DATA RECORDS below:
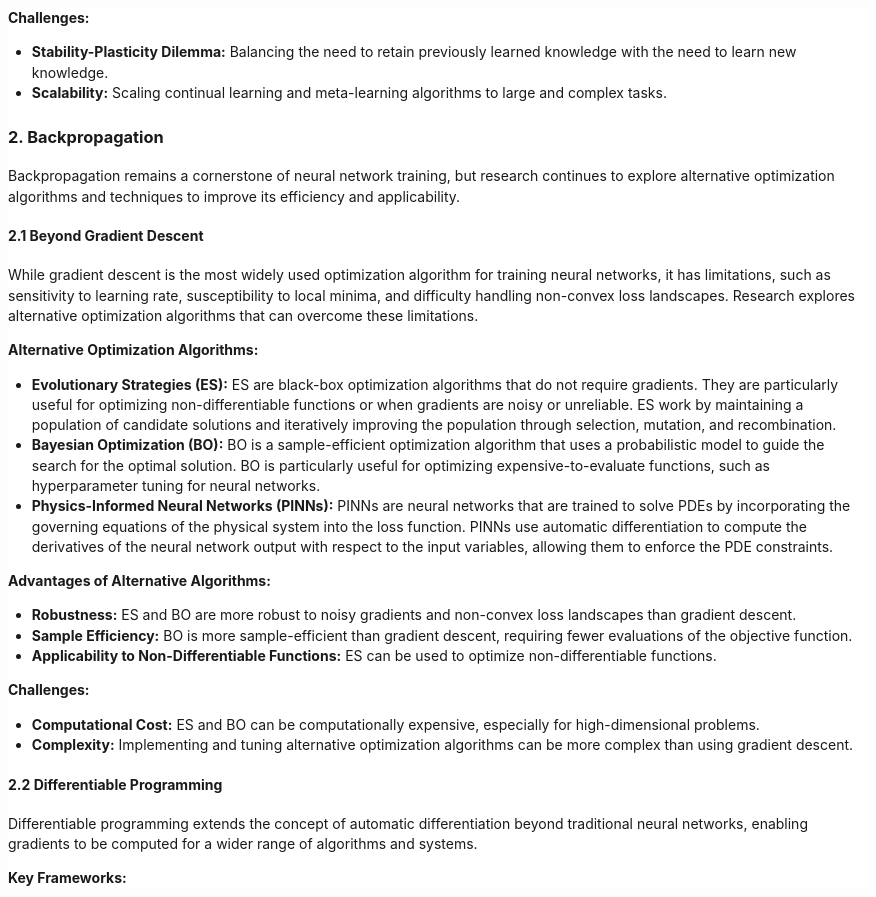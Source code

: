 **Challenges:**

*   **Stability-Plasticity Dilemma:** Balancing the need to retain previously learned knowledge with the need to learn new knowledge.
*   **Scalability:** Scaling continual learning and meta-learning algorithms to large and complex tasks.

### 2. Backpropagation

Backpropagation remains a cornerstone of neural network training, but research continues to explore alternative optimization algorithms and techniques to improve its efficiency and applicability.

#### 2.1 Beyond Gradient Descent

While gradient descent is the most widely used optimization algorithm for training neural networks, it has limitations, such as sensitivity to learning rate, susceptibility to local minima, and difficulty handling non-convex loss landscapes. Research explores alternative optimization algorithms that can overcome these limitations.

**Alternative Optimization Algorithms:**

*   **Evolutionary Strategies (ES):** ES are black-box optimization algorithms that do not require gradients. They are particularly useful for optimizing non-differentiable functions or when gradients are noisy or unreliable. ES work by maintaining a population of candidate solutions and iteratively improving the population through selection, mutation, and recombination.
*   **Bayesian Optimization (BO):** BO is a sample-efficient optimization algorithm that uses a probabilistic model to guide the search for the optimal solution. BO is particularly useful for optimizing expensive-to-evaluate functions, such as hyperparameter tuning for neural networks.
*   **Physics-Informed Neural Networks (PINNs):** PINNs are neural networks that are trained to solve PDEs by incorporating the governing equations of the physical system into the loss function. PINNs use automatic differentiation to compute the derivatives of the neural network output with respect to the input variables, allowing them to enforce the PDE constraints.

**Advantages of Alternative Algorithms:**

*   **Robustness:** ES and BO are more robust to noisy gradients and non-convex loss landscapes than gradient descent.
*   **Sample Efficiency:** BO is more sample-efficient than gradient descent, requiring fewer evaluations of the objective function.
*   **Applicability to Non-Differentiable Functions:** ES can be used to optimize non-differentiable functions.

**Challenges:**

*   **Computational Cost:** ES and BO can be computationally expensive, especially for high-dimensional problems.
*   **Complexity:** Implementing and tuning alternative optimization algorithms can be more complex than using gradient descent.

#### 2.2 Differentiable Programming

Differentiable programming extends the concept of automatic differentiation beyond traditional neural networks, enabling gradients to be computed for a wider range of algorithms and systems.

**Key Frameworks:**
End of DATA RECORDS.
DATA RECORDS below:
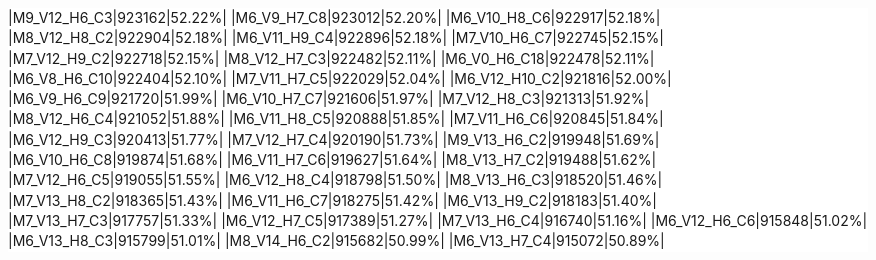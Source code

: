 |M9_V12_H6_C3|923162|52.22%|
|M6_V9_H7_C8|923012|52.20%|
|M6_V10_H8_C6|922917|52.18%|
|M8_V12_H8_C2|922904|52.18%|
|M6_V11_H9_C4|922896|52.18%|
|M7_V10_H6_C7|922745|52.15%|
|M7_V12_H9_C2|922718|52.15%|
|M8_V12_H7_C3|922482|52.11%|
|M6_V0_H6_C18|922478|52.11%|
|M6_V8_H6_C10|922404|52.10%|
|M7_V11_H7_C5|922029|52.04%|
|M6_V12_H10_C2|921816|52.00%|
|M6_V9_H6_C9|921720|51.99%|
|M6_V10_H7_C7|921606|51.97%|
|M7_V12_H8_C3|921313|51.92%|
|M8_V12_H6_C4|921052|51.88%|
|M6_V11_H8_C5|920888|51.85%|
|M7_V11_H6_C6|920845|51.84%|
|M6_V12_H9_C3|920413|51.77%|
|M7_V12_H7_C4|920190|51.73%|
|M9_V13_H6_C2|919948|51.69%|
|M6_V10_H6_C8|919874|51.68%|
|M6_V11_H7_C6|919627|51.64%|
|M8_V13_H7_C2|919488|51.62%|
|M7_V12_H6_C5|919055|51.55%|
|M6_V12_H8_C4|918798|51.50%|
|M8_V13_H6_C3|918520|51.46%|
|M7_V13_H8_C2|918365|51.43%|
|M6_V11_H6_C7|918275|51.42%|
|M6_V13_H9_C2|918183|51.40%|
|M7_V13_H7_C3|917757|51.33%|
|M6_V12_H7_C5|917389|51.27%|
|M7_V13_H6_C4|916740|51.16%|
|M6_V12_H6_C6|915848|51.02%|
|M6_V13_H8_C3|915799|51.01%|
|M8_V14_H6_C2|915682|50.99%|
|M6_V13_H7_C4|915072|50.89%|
End of DATA RECORDS.
• _PROBLEM STATEMENT_:
A line counts if it contains the string "Backpropagation"; report how many lines in the material do, giving only the number.

• _YOUR RESPONSE_:
2